Exercise aim ::
Output the data below exactly.

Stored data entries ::
◆ ◆ ◆ ◆

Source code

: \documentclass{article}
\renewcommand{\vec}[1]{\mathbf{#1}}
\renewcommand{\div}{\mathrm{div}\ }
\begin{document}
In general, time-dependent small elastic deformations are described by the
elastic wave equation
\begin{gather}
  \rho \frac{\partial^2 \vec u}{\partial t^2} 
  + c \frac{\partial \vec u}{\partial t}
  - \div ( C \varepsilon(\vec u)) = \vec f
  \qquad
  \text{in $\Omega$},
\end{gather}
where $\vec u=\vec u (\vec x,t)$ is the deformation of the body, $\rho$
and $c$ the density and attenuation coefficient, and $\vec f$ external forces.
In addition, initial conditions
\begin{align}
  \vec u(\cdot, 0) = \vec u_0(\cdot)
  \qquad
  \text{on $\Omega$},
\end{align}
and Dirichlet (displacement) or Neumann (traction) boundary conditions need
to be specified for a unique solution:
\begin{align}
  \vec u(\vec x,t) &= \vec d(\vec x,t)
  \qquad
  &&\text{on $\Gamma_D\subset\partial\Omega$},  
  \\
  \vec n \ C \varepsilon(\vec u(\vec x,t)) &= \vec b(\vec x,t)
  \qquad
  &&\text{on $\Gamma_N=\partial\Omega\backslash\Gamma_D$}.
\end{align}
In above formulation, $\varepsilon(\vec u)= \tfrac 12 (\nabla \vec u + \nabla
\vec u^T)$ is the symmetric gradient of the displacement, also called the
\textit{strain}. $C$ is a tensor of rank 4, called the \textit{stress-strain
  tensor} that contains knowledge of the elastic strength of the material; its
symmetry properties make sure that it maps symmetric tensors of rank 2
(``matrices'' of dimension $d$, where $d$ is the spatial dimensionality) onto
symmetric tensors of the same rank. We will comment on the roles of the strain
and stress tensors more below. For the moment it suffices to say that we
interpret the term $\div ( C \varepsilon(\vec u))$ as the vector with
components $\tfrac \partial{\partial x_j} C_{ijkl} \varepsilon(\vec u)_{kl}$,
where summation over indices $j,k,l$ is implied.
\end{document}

◆ ◆ ◆ ◆

Answer ::
Source code

: \documentclass{article}
\renewcommand{\vec}[1]{\mathbf{#1}}
\renewcommand{\div}{\mathrm{div}\ }
\begin{document}
In general, time-dependent small elastic deformations are described by the
elastic wave equation
\begin{gather}
  \rho \frac{\partial^2 \vec u}{\partial t^2} 
  + c \frac{\partial \vec u}{\partial t}
  - \div ( C \varepsilon(\vec u)) = \vec f
  \qquad
  \text{in $\Omega$},
\end{gather}
where $\vec u=\vec u (\vec x,t)$ is the deformation of the body, $\rho$
and $c$ the density and attenuation coefficient, and $\vec f$ external forces.
In addition, initial conditions
\begin{align}
  \vec u(\cdot, 0) = \vec u_0(\cdot)
  \qquad
  \text{on $\Omega$},
\end{align}
and Dirichlet (displacement) or Neumann (traction) boundary conditions need
to be specified for a unique solution:
\begin{align}
  \vec u(\vec x,t) &= \vec d(\vec x,t)
  \qquad
  &&\text{on $\Gamma_D\subset\partial\Omega$},  
  \\
  \vec n \ C \varepsilon(\vec u(\vec x,t)) &= \vec b(\vec x,t)
  \qquad
  &&\text{on $\Gamma_N=\partial\Omega\backslash\Gamma_D$}.
\end{align}
In above formulation, $\varepsilon(\vec u)= \tfrac 12 (\nabla \vec u + \nabla
\vec u^T)$ is the symmetric gradient of the displacement, also called the
\textit{strain}. $C$ is a tensor of rank 4, called the \textit{stress-strain
  tensor} that contains knowledge of the elastic strength of the material; its
symmetry properties make sure that it maps symmetric tensors of rank 2
(``matrices'' of dimension $d$, where $d$ is the spatial dimensionality) onto
symmetric tensors of the same rank. We will comment on the roles of the strain
and stress tensors more below. For the moment it suffices to say that we
interpret the term $\div ( C \varepsilon(\vec u))$ as the vector with
components $\tfrac \partial{\partial x_j} C_{ijkl} \varepsilon(\vec u)_{kl}$,
where summation over indices $j,k,l$ is implied.
\end{document}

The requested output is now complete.